Denken ohne Geländer. Hannah Arendt

Ein Gottesdienst zum Film
Autorin: Pfarrerin Christiane Thiel, Leipzig Holzhausen
Gottesdienst zu Invokavit. 1. Sonntag in der Passionszeit am 17.02.2013 in Zuckelhausen.
Literaturgottesdienst "Denken ohne Geländer" Druckversion PDF
Übersicht/ Ablauf
Lieder
„Gott ist gegenwärtig“ (EG 165, 1- 3)
„Wo Menschen sich vergessen“ (Singt von Hoffnung, Nr. 120)
„Wo ein Mensch Vertrauen gibt“ (Singt von Hoffnung, Nr. 121)
„Gott ist gegenwärtig“ (EG 165, 3 – 5)
„Wie ein Fest nach langer Trauer“ (Singt von Hoffnung, 117)
„Ich möcht, dass einer mit mir geht“ (EG 209, 1 – 4)
„Vertraut den neuen Wegen“ (EG 395, 1- 3
Literatur
- Hannah Arendt: Ich will verstehen. Lesung. Gelesen von Margarethe von Trotta. Hamburg: Hoffmann & Campe 2006. 2 CDs (vergriffen)
- Hannah Arendt: Vita activa oder Vom tätigen Leben. München: Piper 2013. 496 S.
- Hannah Arendt: Was ist Politik? Fragmente aus dem Nachlass. München: Piper 2010. 246 S.

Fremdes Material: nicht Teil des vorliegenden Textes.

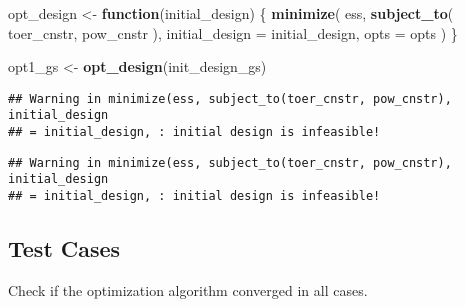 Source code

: \documentclass[]{book}
\newenvironment{Shaded}{\begin{snugshade}}{\end{snugshade}}
\newcommand{\ControlFlowTok}[1]{\textcolor[rgb]{0.13,0.29,0.53}{\textbf{#1}}}
\newcommand{\DataTypeTok}[1]{\textcolor[rgb]{0.13,0.29,0.53}{#1}}
\newcommand{\DecValTok}[1]{\textcolor[rgb]{0.00,0.00,0.81}{#1}}
\newcommand{\FloatTok}[1]{\textcolor[rgb]{0.00,0.00,0.81}{#1}}
\newcommand{\KeywordTok}[1]{\textcolor[rgb]{0.13,0.29,0.53}{\textbf{#1}}}
\newcommand{\NormalTok}[1]{#1}
\newcommand{\OperatorTok}[1]{\textcolor[rgb]{0.81,0.36,0.00}{\textbf{#1}}}
\newcommand{\StringTok}[1]{\textcolor[rgb]{0.31,0.60,0.02}{#1}}
\begin{document}
\begin{Shaded}
\begin{Highlighting}[]
\NormalTok{opt_design <-}\StringTok{ }\ControlFlowTok{function}\NormalTok{(initial_design) \{}
    \KeywordTok{minimize}\NormalTok{(}
\NormalTok{        ess,}
        \KeywordTok{subject_to}\NormalTok{(}
\NormalTok{            toer_cnstr,}
\NormalTok{            pow_cnstr}
\NormalTok{        ),}
        \DataTypeTok{initial_design =}\NormalTok{ initial_design,}
        \DataTypeTok{opts =}\NormalTok{ opts}
\NormalTok{    )}
\NormalTok{\}}

\NormalTok{opt1_gs <-}\StringTok{ }\KeywordTok{opt_design}\NormalTok{(init_design_gs)}
\end{Highlighting}
\end{Shaded}

\begin{verbatim}
## Warning in minimize(ess, subject_to(toer_cnstr, pow_cnstr), initial_design
## = initial_design, : initial design is infeasible!
\end{verbatim}

\begin{Shaded}
\end{Shaded}

\begin{verbatim}
## Warning in minimize(ess, subject_to(toer_cnstr, pow_cnstr), initial_design
## = initial_design, : initial design is infeasible!
\end{verbatim}

\hypertarget{test-cases-3}{%
\subsection{Test Cases}\label{test-cases-3}}

Check if the optimization algorithm converged in all cases.

\begin{Shaded}
\end{Shaded}
\end{document}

- Hannah Arendt: Zwischen Vergangenheit und Zukunft. Übungen im persönlichen Denken I. München: Piper 2013. 448 S.
- Günter Gaus: Was bleibt, sind Fragen. Die klassischen Interviews. Hrsg. von Hans-Dieter Schütt. Berlin: Ed. Ost im Verl. Das Neue Berlin 2001. 527 S. (vergriffen)
- Günter Gaus: Die klassischen Interviews: Politik & Kultur 1963-1969. Eisingen: KNM 2005. 3 DVDs.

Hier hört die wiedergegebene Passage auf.